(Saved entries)
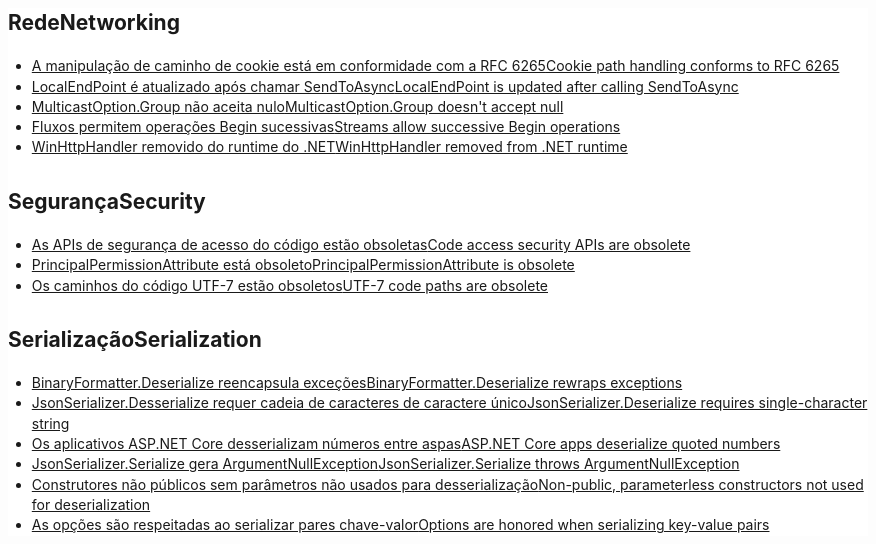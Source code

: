 ## <a name="networking"></a><span data-ttu-id="c8a3e-203">Rede</span><span class="sxs-lookup"><span data-stu-id="c8a3e-203">Networking</span></span>

- [<span data-ttu-id="c8a3e-204">A manipulação de caminho de cookie está em conformidade com a RFC 6265</span><span class="sxs-lookup"><span data-stu-id="c8a3e-204">Cookie path handling conforms to RFC 6265</span></span>](networking/5.0/cookie-path-conforms-to-rfc6265.md)
- [<span data-ttu-id="c8a3e-205">LocalEndPoint é atualizado após chamar SendToAsync</span><span class="sxs-lookup"><span data-stu-id="c8a3e-205">LocalEndPoint is updated after calling SendToAsync</span></span>](networking/5.0/localendpoint-updated-on-sendtoasync.md)
- [<span data-ttu-id="c8a3e-206">MulticastOption.Group não aceita nulo</span><span class="sxs-lookup"><span data-stu-id="c8a3e-206">MulticastOption.Group doesn't accept null</span></span>](networking/5.0/multicastoption-group-doesnt-accept-null.md)
- [<span data-ttu-id="c8a3e-207">Fluxos permitem operações Begin sucessivas</span><span class="sxs-lookup"><span data-stu-id="c8a3e-207">Streams allow successive Begin operations</span></span>](networking/5.0/negotiatestream-sslstream-dont-fail-on-successive-begin-calls.md)
- [<span data-ttu-id="c8a3e-208">WinHttpHandler removido do runtime do .NET</span><span class="sxs-lookup"><span data-stu-id="c8a3e-208">WinHttpHandler removed from .NET runtime</span></span>](networking/5.0/winhttphandler-removed-from-runtime.md)

## <a name="security"></a><span data-ttu-id="c8a3e-209">Segurança</span><span class="sxs-lookup"><span data-stu-id="c8a3e-209">Security</span></span>

- [<span data-ttu-id="c8a3e-210">As APIs de segurança de acesso do código estão obsoletas</span><span class="sxs-lookup"><span data-stu-id="c8a3e-210">Code access security APIs are obsolete</span></span>](core-libraries/5.0/code-access-security-apis-obsolete.md)
- [<span data-ttu-id="c8a3e-211">PrincipalPermissionAttribute está obsoleto</span><span class="sxs-lookup"><span data-stu-id="c8a3e-211">PrincipalPermissionAttribute is obsolete</span></span>](core-libraries/5.0/principalpermissionattribute-obsolete.md)
- [<span data-ttu-id="c8a3e-212">Os caminhos do código UTF-7 estão obsoletos</span><span class="sxs-lookup"><span data-stu-id="c8a3e-212">UTF-7 code paths are obsolete</span></span>](core-libraries/5.0/utf-7-code-paths-obsolete.md)

## <a name="serialization"></a><span data-ttu-id="c8a3e-213">Serialização</span><span class="sxs-lookup"><span data-stu-id="c8a3e-213">Serialization</span></span>

- [<span data-ttu-id="c8a3e-214">BinaryFormatter.Deserialize reencapsula exceções</span><span class="sxs-lookup"><span data-stu-id="c8a3e-214">BinaryFormatter.Deserialize rewraps exceptions</span></span>](serialization/5.0/binaryformatter-deserialize-rewraps-exceptions.md)
- [<span data-ttu-id="c8a3e-215">JsonSerializer.Desserialize requer cadeia de caracteres de caractere único</span><span class="sxs-lookup"><span data-stu-id="c8a3e-215">JsonSerializer.Deserialize requires single-character string</span></span>](serialization/5.0/deserializing-json-into-char-requires-single-character.md)
- [<span data-ttu-id="c8a3e-216">Os aplicativos ASP.NET Core desserializam números entre aspas</span><span class="sxs-lookup"><span data-stu-id="c8a3e-216">ASP.NET Core apps deserialize quoted numbers</span></span>](serialization/5.0/jsonserializer-allows-reading-numbers-as-strings.md)
- [<span data-ttu-id="c8a3e-217">JsonSerializer.Serialize gera ArgumentNullException</span><span class="sxs-lookup"><span data-stu-id="c8a3e-217">JsonSerializer.Serialize throws ArgumentNullException</span></span>](serialization/5.0/jsonserializer-serialize-throws-argumentnullexception-for-null-type.md)
- [<span data-ttu-id="c8a3e-218">Construtores não públicos sem parâmetros não usados para desserialização</span><span class="sxs-lookup"><span data-stu-id="c8a3e-218">Non-public, parameterless constructors not used for deserialization</span></span>](serialization/5.0/non-public-parameterless-constructors-not-used-for-deserialization.md)
- [<span data-ttu-id="c8a3e-219">As opções são respeitadas ao serializar pares chave-valor</span><span class="sxs-lookup"><span data-stu-id="c8a3e-219">Options are honored when serializing key-value pairs</span></span>](serialization/5.0/options-honored-when-serializing-key-value-pairs.md)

GOAL OF THE EXERCISE
Begin at the first line of the records. Print every line through the one containing "APIs de segurança" exactly, but skip the pictures.

OUTPUT OF THE EXERCISE
Source code

: ## <a name="networking"></a><span data-ttu-id="c8a3e-203">Rede</span><span class="sxs-lookup"><span data-stu-id="c8a3e-203">Networking</span></span>

- [<span data-ttu-id="c8a3e-204">A manipulação de caminho de cookie está em conformidade com a RFC 6265</span><span class="sxs-lookup"><span data-stu-id="c8a3e-204">Cookie path handling conforms to RFC 6265</span></span>](networking/5.0/cookie-path-conforms-to-rfc6265.md)
- [<span data-ttu-id="c8a3e-205">LocalEndPoint é atualizado após chamar SendToAsync</span><span class="sxs-lookup"><span data-stu-id="c8a3e-205">LocalEndPoint is updated after calling SendToAsync</span></span>](networking/5.0/localendpoint-updated-on-sendtoasync.md)
- [<span data-ttu-id="c8a3e-206">MulticastOption.Group não aceita nulo</span><span class="sxs-lookup"><span data-stu-id="c8a3e-206">MulticastOption.Group doesn't accept null</span></span>](networking/5.0/multicastoption-group-doesnt-accept-null.md)
- [<span data-ttu-id="c8a3e-207">Fluxos permitem operações Begin sucessivas</span><span class="sxs-lookup"><span data-stu-id="c8a3e-207">Streams allow successive Begin operations</span></span>](networking/5.0/negotiatestream-sslstream-dont-fail-on-successive-begin-calls.md)
- [<span data-ttu-id="c8a3e-208">WinHttpHandler removido do runtime do .NET</span><span class="sxs-lookup"><span data-stu-id="c8a3e-208">WinHttpHandler removed from .NET runtime</span></span>](networking/5.0/winhttphandler-removed-from-runtime.md)

## <a name="security"></a><span data-ttu-id="c8a3e-209">Segurança</span><span class="sxs-lookup"><span data-stu-id="c8a3e-209">Security</span></span>

- [<span data-ttu-id="c8a3e-210">As APIs de segurança de acesso do código estão obsoletas</span><span class="sxs-lookup"><span data-stu-id="c8a3e-210">Code access security APIs are obsolete</span></span>](core-libraries/5.0/code-access-security-apis-obsolete.md)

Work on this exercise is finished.